His eyes hardened into black diamonds. His low, deliberate voice chilled me. “That’s the one thing you won’t do, Sandra. Nobody leaves me. Nobody. You are an expensive investment in money and time.”
“I will, and then I’ll get a…a…restraining order.” There it was. As a lawyer, he knew the process. My head was light. I filled my lungs with air and stood even straighter.
Standing up with his hands waving in a spooky mock-fear gesture, he laughed lon
g and hard. “Don’t believe what you see on television, Sandra. There’s no protection for a greedy user like you. I get what I want when I want it. I have influential friends everywhere. At all levels. Don’t be naïve.”
This cruelty that I was seeing in Joe made me think back to Scout…What had happened to the dog? Why hadn’t I read that first sign? It had seemed so insignificant at the time.
Was everything a lie?
* * *
Joe was never gone overnight. The rare time he went to Vancouver for the day, I couldn’t use his suv because he marked the mileage. He’d never again mentioned the new car he was going to get for me. My helplessness was part of his plan. Perhaps he thought I would beg him.
One day I called a number in the phone book. Del Finch, private investigator. “Find out what you can about Joe Gillette. Don’t contact me yourself. Wait for my call.” A few hundred dollars from the household money would be the retainer.
“Missus, say no more. I’m used to these rules. And from what I’m hearing, you take care. And erase this call. Little mistakes can cost.”
A week later I called him back. I’d had Jane buy a cheap cell phone at the drugstore. It was hidden in the potting shed, protected from the moisture in a ziplock baggie. Limited minutes on the card, but Jane could buy more when she went to school.

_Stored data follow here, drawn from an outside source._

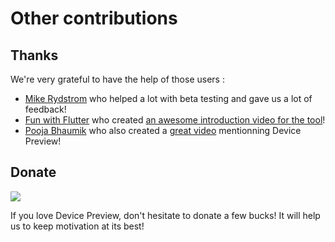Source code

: # Other contributions

## Thanks

We're very grateful to have the help of those users :

* [Mike Rydstrom](https://rydmike.com/) who helped a lot with beta testing and gave us a lot of feedback!
* [Fun with Flutter](https://www.youtube.com/c/FunwithFlutter/) who created [an awesome introduction video for the tool](https://www.youtube.com/watch?v=ObD6Jgvc71k)!
* [Pooja Bhaumik](https://twitter.com/pblead26) who also created a [great video]((https://www.youtube.com/watch?v=0B0cSbKSThI)) mentionning Device Preview!

## Donate

<p>
  <a href="https://www.buymeacoffee.com/aloisdeniel">
    <img src="https://img.shields.io/badge/$-donate-ff69b4.svg?maxAge=2592000&amp;style=flat">
  </a>
</p>

If you love Device Preview, don't hesitate to donate a few bucks! It will help us to keep motivation at its best!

We had become a team again for the worst reasons.
Finch cleared his throat before he began his report. “There have been some questions raised about his appropriating funds from elderly people. Getting them to name him in their wills. He’s skated clear so far, but…”
“I’m not surprised.” A man like that wouldn’t have a clean, honest corner in his life.
“There’s something else. His wife Chrissie died in a spring cross-country skiing accident several years ago in Alberta. They got off the main trails. She died of exposure. He barely made it himself. Three days went by before they were reported missing by concerned friends.”
“Skiing? I thought she died in childbirth. He told me the name they’d picked for the—”
“Bullshit. There was no child. She had an insurance policy for a million dollars. Nice chunk of change. According to her family, she was very cautious. She never would have left the marked trail. Joe sued the lodge, but it was tossed out of court. The facts didn’t make sense. They’d checked out, then left their car in a far lot and started into the backcountry. They obviously ignored the warning signs about keeping on the trails. And if they were lost, they did all the wrong things. Instead of staying put and making the universal distress signals, they’d kept moving. Search and Rescue was sent out, of course. Even helicopters. The tree cover was too thick. It was two more days before they found him.”